The National Oceanic and Atmospheric Administration (NOAA) Climate Prediction Center forecast that the drier-than-average conditions may last through April.

NOAA said Northern California will continue deeper into drought through the end of April, citing that the "persistent high pressure over the North Pacific Ocean is expected to continue, diverting storm systems to the north and south and away from California and parts of the Southwest," as The Weather Channel reported.

As the climate crisis escalates and the world continues to heat up, California should expect to see water drawn out of its ecosystem, making the state warmer and drier. Increased heat will lead to further loss of snow, both as less falls and as more of it melts quickly, according to The Guardian.

"We aren't going to necessarily see less rain, it's just that that rain goes less far.

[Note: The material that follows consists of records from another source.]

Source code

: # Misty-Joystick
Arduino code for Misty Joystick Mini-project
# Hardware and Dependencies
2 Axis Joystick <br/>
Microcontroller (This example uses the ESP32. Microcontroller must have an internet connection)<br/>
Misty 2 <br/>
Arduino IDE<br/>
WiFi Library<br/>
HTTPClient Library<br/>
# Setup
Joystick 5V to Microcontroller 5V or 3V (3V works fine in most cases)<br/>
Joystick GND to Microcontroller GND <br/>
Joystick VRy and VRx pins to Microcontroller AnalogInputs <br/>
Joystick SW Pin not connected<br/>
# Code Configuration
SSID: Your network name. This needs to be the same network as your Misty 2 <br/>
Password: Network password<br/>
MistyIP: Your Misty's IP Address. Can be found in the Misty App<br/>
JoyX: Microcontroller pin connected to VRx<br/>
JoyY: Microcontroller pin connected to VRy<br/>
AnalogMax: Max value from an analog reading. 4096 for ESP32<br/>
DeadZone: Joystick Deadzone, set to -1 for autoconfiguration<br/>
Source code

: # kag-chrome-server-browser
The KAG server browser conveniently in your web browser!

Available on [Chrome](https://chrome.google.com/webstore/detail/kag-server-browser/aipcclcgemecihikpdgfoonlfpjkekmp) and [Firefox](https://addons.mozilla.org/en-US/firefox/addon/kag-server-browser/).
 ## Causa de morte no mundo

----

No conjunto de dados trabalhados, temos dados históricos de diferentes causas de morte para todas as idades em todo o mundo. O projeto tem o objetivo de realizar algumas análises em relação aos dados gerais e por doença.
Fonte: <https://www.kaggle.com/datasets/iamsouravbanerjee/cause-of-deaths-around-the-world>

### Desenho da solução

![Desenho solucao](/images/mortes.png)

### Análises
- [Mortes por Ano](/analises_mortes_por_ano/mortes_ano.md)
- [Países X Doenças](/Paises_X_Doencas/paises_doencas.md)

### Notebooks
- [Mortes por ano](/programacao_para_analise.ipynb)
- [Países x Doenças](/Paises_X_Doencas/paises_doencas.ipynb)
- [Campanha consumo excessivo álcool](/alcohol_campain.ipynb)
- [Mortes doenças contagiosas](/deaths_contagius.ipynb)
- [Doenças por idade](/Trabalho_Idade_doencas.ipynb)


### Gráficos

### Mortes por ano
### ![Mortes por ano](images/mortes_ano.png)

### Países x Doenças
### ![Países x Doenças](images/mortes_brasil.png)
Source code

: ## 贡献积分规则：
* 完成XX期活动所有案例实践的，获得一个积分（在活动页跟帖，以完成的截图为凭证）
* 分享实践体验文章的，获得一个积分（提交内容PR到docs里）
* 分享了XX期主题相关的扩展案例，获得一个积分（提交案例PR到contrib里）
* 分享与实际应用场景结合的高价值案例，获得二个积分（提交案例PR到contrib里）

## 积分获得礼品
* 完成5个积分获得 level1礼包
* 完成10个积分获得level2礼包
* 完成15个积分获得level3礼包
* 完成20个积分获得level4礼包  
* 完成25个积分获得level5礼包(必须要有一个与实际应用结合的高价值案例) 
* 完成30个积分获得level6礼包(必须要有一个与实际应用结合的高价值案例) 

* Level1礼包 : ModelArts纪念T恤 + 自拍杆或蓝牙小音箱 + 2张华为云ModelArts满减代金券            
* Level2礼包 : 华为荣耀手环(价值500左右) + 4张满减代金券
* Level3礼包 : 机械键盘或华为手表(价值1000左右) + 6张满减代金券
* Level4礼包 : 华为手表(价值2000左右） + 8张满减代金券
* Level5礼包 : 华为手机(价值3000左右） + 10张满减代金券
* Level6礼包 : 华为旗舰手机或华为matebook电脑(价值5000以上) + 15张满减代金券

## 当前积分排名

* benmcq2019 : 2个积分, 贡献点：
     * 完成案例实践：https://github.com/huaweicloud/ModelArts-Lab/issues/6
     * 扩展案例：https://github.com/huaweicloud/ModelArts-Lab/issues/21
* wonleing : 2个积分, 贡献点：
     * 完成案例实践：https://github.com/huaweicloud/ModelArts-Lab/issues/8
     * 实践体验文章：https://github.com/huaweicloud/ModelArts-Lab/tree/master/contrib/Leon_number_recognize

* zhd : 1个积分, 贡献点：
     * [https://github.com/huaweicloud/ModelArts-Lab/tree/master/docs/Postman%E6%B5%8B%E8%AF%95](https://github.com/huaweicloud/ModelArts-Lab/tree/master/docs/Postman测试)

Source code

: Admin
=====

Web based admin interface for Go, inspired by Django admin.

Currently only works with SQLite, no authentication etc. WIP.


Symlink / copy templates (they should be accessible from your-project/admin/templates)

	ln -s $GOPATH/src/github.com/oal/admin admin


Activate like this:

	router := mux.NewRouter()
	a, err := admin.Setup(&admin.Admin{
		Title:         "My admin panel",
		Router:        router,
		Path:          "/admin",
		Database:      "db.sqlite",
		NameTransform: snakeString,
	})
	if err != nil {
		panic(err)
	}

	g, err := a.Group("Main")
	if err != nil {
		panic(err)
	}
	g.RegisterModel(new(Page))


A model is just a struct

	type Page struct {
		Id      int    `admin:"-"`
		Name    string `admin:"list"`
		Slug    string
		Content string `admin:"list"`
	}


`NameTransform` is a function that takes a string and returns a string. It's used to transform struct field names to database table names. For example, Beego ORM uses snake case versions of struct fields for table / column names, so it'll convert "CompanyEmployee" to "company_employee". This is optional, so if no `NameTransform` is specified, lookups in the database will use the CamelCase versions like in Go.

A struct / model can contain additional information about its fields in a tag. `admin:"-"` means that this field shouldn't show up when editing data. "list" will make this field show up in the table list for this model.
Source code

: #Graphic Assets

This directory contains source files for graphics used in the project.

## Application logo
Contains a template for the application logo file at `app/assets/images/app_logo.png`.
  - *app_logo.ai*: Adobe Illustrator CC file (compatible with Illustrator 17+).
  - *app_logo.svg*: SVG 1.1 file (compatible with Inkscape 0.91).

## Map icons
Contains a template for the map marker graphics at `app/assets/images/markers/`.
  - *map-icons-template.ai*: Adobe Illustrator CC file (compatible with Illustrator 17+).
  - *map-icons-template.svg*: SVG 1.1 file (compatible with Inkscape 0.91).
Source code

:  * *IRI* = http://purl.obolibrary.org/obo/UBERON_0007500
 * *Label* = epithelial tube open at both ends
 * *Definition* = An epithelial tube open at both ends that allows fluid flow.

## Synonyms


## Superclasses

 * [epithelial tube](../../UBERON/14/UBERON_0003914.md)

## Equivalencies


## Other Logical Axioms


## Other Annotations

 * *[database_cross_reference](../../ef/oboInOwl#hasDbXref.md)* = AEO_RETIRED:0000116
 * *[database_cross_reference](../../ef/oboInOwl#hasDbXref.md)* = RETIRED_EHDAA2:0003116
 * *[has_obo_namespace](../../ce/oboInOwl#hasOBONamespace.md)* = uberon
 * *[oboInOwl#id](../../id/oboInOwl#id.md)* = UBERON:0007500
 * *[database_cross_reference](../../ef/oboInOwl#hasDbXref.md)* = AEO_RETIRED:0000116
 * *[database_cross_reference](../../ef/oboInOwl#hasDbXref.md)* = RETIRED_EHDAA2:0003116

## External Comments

That's a future where the flood risk extends, with bigger wetter storms in a warming world," said Swain, as The Guardian reported.

The Guardian noted that while California's reservoirs are currently near capacity, the more immediate impact of the warm, dry winter will be how it raises the fire danger as trees and grasslands dry out.

"The plants and the forests don't benefit from the water storage reservoirs," said Swain, as The Mercury News reported. "If conditions remain very dry heading into summer, the landscape and vegetation is definitely going to feel it this year. From a wildfire perspective, the dry years do tend to be the bad fire years, especially in Northern California."